The American textiles pieces are in the finest museum collections in the world, including the Tate, Centre Georges Pompidou in Paris and MoMA in New York, while through the years, organisations like the Ford Foundation and IBM have been commissioning Hicks to produce grand, site-specific work for their interiors. Hicks has even created embroideries for the first class cabins of Air France aircrafts in the 1970s.
Sheila Hicks: Off Grid brings together over 70 pieces from international and private collections to reveal the multifaceted nature of her work. Resulting from years of research, learning and an ongoing exploration of and engagement with materials, Hicks’ colourful oeuvre has been informed by a multitude of artists and techniques, including her tutor Josef Albers. Early on in her artistic career while studying in Yale, Hicks received a scholarship to visit Chile and travelled around South America where she learned about local fibre traditions and construction techniques. She went on to teach at universities, created textile workshops in various countries including South Africa and set up a weaving studio in Mexico. Hicks’ ability to remain open to inspiration and the desire to constantly learn in a field with such rich tradition as textiles has enabled her to become the incredibly successful maker that she is today.

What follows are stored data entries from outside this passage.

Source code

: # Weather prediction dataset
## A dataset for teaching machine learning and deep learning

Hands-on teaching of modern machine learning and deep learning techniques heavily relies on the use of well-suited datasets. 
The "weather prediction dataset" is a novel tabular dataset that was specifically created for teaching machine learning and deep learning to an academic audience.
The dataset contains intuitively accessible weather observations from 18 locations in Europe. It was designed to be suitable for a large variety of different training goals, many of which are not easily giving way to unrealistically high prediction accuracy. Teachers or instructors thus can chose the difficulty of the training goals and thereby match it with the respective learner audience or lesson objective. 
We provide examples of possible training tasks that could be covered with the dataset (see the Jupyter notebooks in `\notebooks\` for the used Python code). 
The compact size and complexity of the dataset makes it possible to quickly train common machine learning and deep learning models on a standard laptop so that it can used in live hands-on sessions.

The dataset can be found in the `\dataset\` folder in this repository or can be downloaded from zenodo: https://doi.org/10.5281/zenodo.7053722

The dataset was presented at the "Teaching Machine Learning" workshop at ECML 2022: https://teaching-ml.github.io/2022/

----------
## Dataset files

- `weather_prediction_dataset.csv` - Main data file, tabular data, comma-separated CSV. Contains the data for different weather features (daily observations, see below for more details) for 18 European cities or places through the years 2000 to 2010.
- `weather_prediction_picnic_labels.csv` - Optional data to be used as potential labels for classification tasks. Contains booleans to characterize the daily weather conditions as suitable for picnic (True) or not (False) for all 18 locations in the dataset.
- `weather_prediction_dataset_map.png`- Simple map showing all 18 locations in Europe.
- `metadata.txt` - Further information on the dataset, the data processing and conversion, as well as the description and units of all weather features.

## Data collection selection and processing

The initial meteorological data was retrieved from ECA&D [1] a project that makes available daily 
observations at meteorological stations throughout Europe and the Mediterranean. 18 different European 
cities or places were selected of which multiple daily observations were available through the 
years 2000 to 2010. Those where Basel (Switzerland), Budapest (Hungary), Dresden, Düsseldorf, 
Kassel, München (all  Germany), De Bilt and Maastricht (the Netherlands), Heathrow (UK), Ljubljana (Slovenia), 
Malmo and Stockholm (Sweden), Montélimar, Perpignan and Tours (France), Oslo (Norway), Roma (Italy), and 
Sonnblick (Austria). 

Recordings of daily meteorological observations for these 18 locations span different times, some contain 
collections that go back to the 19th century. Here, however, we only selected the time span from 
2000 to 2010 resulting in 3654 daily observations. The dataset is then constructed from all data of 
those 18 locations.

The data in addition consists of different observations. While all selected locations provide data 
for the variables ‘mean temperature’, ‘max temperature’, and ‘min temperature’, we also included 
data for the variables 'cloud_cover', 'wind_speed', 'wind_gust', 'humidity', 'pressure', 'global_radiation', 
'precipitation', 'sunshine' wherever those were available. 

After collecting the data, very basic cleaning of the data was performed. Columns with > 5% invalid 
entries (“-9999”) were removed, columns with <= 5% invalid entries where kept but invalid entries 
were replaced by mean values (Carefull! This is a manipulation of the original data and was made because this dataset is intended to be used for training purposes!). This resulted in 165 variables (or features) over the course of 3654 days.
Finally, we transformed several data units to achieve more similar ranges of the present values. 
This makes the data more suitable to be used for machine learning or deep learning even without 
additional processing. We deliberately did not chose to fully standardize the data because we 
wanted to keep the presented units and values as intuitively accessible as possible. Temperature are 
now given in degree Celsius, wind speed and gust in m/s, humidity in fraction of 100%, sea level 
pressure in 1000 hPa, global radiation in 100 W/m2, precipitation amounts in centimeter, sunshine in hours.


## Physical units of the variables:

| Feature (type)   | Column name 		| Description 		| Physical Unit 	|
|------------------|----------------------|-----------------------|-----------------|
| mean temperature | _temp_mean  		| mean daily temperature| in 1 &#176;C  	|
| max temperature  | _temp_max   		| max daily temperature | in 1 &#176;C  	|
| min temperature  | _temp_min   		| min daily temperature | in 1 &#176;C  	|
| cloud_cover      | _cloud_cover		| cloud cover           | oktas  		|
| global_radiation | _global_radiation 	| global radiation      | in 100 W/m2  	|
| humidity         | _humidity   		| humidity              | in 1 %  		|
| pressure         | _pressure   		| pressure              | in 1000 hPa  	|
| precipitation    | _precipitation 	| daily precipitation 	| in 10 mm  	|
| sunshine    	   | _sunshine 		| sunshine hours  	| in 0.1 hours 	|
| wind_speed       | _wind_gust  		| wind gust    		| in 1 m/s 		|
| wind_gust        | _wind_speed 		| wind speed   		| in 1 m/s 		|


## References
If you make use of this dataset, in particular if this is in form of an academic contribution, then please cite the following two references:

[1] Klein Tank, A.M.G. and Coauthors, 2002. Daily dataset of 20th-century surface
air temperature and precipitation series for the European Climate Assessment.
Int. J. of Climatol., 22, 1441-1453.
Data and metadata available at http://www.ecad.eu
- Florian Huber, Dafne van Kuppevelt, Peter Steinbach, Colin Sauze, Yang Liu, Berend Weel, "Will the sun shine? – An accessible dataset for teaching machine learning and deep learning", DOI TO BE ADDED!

Hicks is an artist who never stops producing, citing engaging with the material world as the dominant theme and motivator for her vibrant pieces. Her work ranges from installations of monumental scale like Escalade Beyond Chromatic Lands (2016–17) to the more intimate minimes – small woven pieces created on the same frame that she has been using for the last 50 years. Excitingly, for the exhibition, Hicks has created new work for The Hepworth Wakefield Garden as well as a major site-specific installation that responds to the architecture of the gallery.